The graphics are particularly good this year, with even more detail, player-specific animations, realistic crowds, and spot-on gameday ambience. The quick pans to post-play cinematics that capture the emotion of the fans and coaching staff are great, and the slightly out of focus filter applied to crowds actually gives the impression that each individual fan is unique. Also, the pre-game shot of the action outside the stadium brings the feeling of Sunday to life while also getting players ready for the day's weather conditions. Players will be amazed at just how much care has gone in to making this title shine.
There are a couple of things that did annoy me about the presentation this year, however. The new half-time report is far too slow! While I thought it was nice to get the lowdown from across the league during Franchise Mode, I found it to be long and cumbersome whilst playing a pick-up game during Play Now, even though it's actually much shorter than it is in Franchise. Still, I found myself mashing through the shield logo with great consternation when all I wanted to do was return to the game and run back a ball with Hester.
The second problem concerned the voice work. Naturally, John Madden and Cris Collinsworth are perfect, but the duo of Fran Charles and Alex Flanagan, during The Extra Point Show featured in Franchise Mode and during half-time, need a lot of work. In fact, I'd rather they weren't asked back to camp next year.
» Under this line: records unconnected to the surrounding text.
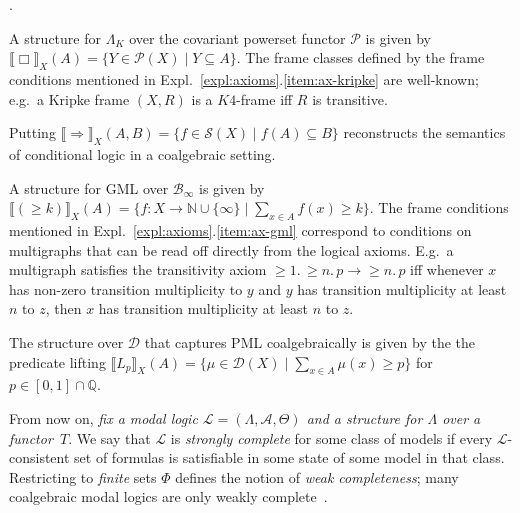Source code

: \documentclass[proceedings]{stacs}
\theoremstyle{definition}
\theoremstyle{plain}
\newcommand{\Pow}{\mathcal{P}}
\newcommand{\modimpl}{\to}
\newcommand{\Lang}{\mathcal{L}}
\newcommand{\Nat}{{\mathbb{N}}}
\newcommand{\Baginfty}{\mathcal{B}_\infty}
\DeclareMathOperator{\mge}{\ge}
\newcommand{\Ax}{\mathcal{A}}
\newcommand{\Sel}{\mathcal{S}}
\newcommand{\Dist}{\mathcal{D}}
\newcommand{\To}{\Rightarrow}
\newcommand{\lsem}{\llbracket}
\newcommand{\rsem}{\rrbracket}
\newcounter{blubber}
\newenvironment{sparenumerate}
{\begin{list}
  {\arabic{blubber}.}
  {\usecounter{blubber}
   \setlength{\leftmargin}{0pt}
    \setlength{\parsep}{0pt}
    \setlength{\itemindent}{3ex}
    \setlength{\itemsep}{2pt}   
    \setlength{\listparindent}{3ex}
  }
}
{\end{list}}
\begin{document}
\begin{exas}\label{expl:structure}
\begin{sparenumerate}
\item A structure for $\Lambda_K$ over the covariant powerset functor
  $\Pow$ is given by $\lsem \Box \rsem_X (A) = \lbrace Y \in \Pow(X)
  \mid Y \subseteq A \rbrace$. The frame classes defined by the frame
  conditions mentioned in Expl.~\ref{expl:axioms}.\ref{item:ax-kripke}
  are well-known; e.g.\ a Kripke frame $(X,R)$ is a $K4$-frame iff $R$
  is transitive.
\item Putting $\lsem \To \rsem_X (A, B) = \lbrace f \in \Sel(X) \mid
  f(A) \subseteq B \rbrace$ reconstructs the semantics of conditional
  logic in a coalgebraic setting. 
\item\label{item:gml-struct} A structure for GML over
  $\Baginfty$ is given by $\lsem (\mge k) \rsem_X (A) = \lbrace f: X
  \to \Nat \cup \lbrace \infty \rbrace \mid \sum_{x \in A} f(x) \geq
	k \rbrace$. The frame conditions mentioned in
  Expl.~\ref{expl:axioms}.\ref{item:ax-gml} correspond to conditions
  on multigraphs that can be read off directly from the logical
  axioms. E.g.\ a multigraph satisfies the transitivity axiom $\mge
  1.\,\mge n.\,p\modimpl\mge n.\,p$ iff whenever $x$ has non-zero
  transition multiplicity to $y$ and $y$ has transition multiplicity
  at least $n$ to $z$, then $x$ has transition multiplicity at least
  $n$ to $z$.
\item The structure over $\Dist$ that captures PML coalgebraically is
  given by the the predicate lifting $\lsem L_p \rsem_X (A) = \lbrace
  \mu \in \Dist(X) \mid \sum_{x \in A} \mu(x) \geq p \rbrace$ for $p
  \in [0, 1 ] \cap \mathbb{Q}$.
\end{sparenumerate}
\end{exas}
\noindent From now on, \emph{fix a modal logic $\Lang=(\Lambda, \Ax,
  \Theta)$ and a structure for $\Lambda$ over a functor~$T$}. 
We say that $\Lang$ is \emph{strongly complete} for some class of
models if every $\Lang$-consistent set of formulas is satisfiable in
some state of some model in that class. Restricting to \emph{finite}
sets $\Phi$ defines the notion of \emph{weak completeness}; many
coalgebraic modal logics are only weakly complete~\cite{Schroder07}.
\end{document}
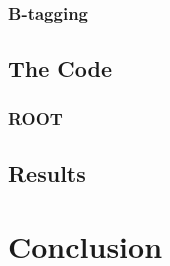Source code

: \documentclass[11pt,a4paper]{article}
\begin{document}
\subsubsection{B-tagging}

\subsection{The Code}

\subsubsection{ROOT}

\subsection{Results}

\section{Conclusion}

\printbibliography
\end{document}
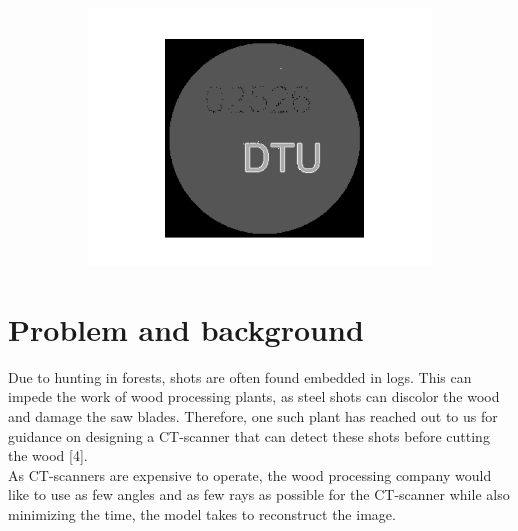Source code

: \documentclass{article}
\begin{document}
\begin{figure}[H]
\begin{subfigure}[t]{0.5\linewidth}
\centering
\includegraphics[width=\linewidth]{code/test_logo_kmeans.png}
\end{subfigure}

\vspace{10pt}

\label{fig:front_page}
\end{figure}

\clearpage
{} 
\newpage


\section{Problem and background} 
\vspace*{-0.3\baselineskip}
Due to hunting in forests, shots are often found embedded in logs. This can impede the work of wood processing plants, as steel shots can discolor the wood and damage the saw blades. Therefore, one such plant has reached out to us for guidance on designing a CT-scanner that can detect these shots before cutting the wood [4]. \\
As CT-scanners are expensive to operate, the wood processing company would like to use as few angles and as few rays as possible for the CT-scanner while also minimizing the time, the model takes to reconstruct the image.
\end{document}
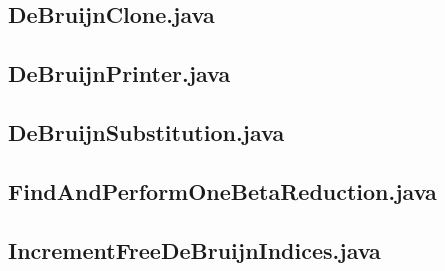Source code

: \documentclass{article}
\begin{document}
\subsection{DeBruijnClone.java}


\subsection{DeBruijnPrinter.java}


\subsection{DeBruijnSubstitution.java}


\subsection{FindAndPerformOneBetaReduction.java}


\subsection{IncrementFreeDeBruijnIndices.java}

\end{document}
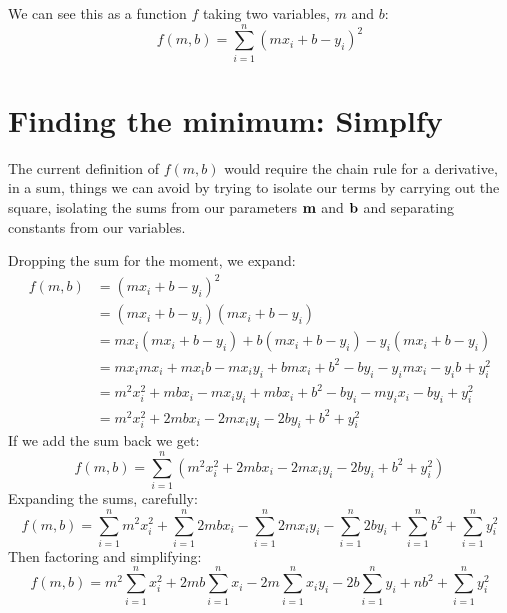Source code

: \documentclass{article}
\begin{document}
We can see this as a function $f$ taking two variables, $m$ and $b$:
\begin{equation}
f(m, b) = \sum_{i=1}^{n}\left(m x_i + b - y_i\right)^2
\end{equation}


\section{Finding the minimum: Simplfy}

The current definition of $f(m, b)$ would require the chain rule for a
derivative, in a sum, things we can avoid by trying to isolate our terms
by carrying out the square, isolating the sums from our parameters ${\bf m}$
and ${\bf b}$ and separating constants from our variables.

Dropping the sum for the moment, we expand:
\begin{equation}
\begin{split}
f(m, b) & = \left(m x_i + b - y_i\right)^2\\
 & = \left(m x_i + b - y_i\right)\left(m x_i + b - y_i\right)\\
 & = m x_i \left(m x_i + b - y_i\right) + b \left(m x_i + b - y_i\right) - y_i \left(m x_i + b - y_i\right) \\
 & = m x_i m x_i + m x_i b - m x_i y_i + b m x_i + b^2 - b y_i - y_i m x_i - y_i b + y_i^2 \\
 & = m^2 x_i^2 + m b x_i  - m x_i y_i + m b x_i + b^2 - b y_i - m y_i x_i - b y_i + y_i^2 \\
 & = m^2 x_i^2 + 2 m b x_i  - 2 m x_i y_i - 2 b y_i + b^2 + y_i^2 
\end{split}
\end{equation}
If we add the sum back we get:
\begin{equation}
f(m, b) = \sum_{i=1}^n \left( m^2 x_i^2 + 2 m b x_i  - 2 m x_i y_i - 2 b y_i + b^2 + y_i^2 \right)
\end{equation}
Expanding the sums, carefully:
\begin{equation}
f(m, b) = \sum_{i=1}^n m^2 x_i^2 + \sum_{i=1}^n 2 m b x_i  - \sum_{i=1}^n 2 m x_i y_i - \sum_{i=1}^n 2 b y_i + \sum_{i=1}^n b^2 + \sum_{i=1}^n y_i^2 
\end{equation}
Then factoring and simplifying:
\begin{equation}
f(m, b) = m^2 \sum_{i=1}^n x_i^2 + 2 m b \sum_{i=1}^n  x_i  - 2 m \sum_{i=1}^n x_i y_i - 2 b \sum_{i=1}^n y_i + n b^2 + \sum_{i=1}^n y_i^2 
\end{equation}
\end{document}
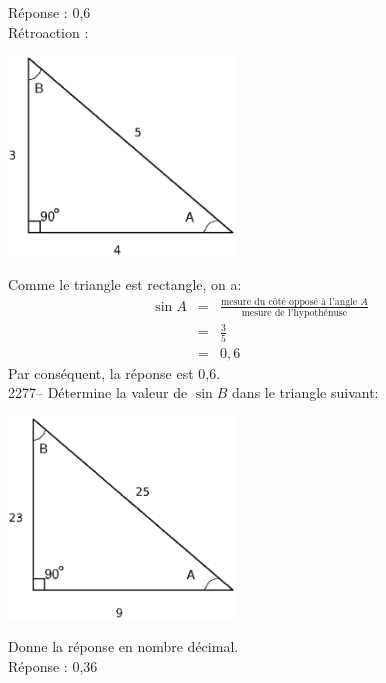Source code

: \documentclass[letterpaper, 12pt]{article}
\begin{document}
R\'eponse : 0,6\\

R\'etroaction :\\
\begin{center}
 \includegraphics[width=6cm,bb=14 14 445 371]{Triangle_rectangle2276.eps}
\end{center}
Comme le triangle est rectangle, on a:
\begin{eqnarray*}
 \sin{A}&=&\frac{\textrm{mesure du c\^ot\'e oppos\'e \`a l'angle $A$}}{\textrm{mesure de l'hypoth\'enuse}}\\
&=&\frac{3}{5}\\[2mm]
&=&0,6
\end{eqnarray*}
Par cons\'equent, la r\'eponse est 0,6.\\

2277-- D\'etermine la valeur de $\sin{B}$ dans le triangle suivant:
\begin{center}
 \includegraphics[width=6cm,bb=14 14 434 387]{Triangle_rectangle2277.eps}
\end{center}
Donne la r\'eponse en nombre d\'ecimal.\\

R\'eponse : 0,36\\
\end{document}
Fortunately, the soundtrack selection seems to make up for it. The mix of solid rock bands with just a pinch of quality hip hop is definitely pleasing to the ears.
Without a doubt, Madden NFL 10 features the best reactive animations in any sports game ever made. Not only do key players move in ways reminiscent of their playing styles, but gang tackles, stiff arms, hurdles, jukes, big hits, blocks, contact over the middle, etc. all look astoundingly fluid and realistic. I never had a problem with players getting stuck in clunky animations - the action on the field always seems to play out exactly how it should.
This is all thanks to the great lengths Tiburon went to while creating their new Pro-Tak animation technology. If you haven't been keeping tabs on this development, know that it takes the speed, weight, and angle of approach of up to nine players at a time into account. That means pileups, scrums, and gang tackles are finally possible and realistically rendered. This technology also has a massive impact on the action at the line of scrimmage.
To me, offensive linemen have always been more or less a wall to try and outmaneuver in previous Madden titles. As such, I've always been partial to making a defensive impact with linebackers and corners in order to get around the obstacle. This year, that's all changed. Selecting defensive lineman and getting a good push with them makes closing gaps to protect against the run a breeze. On the other side of the ball, countering the competition's defense is also natural. Though holes don't readily open up for backs, an honest to god pocket will form around your QB within which you can step up and wait for your receivers to actually progress through their routes in order to pick apart the secondary.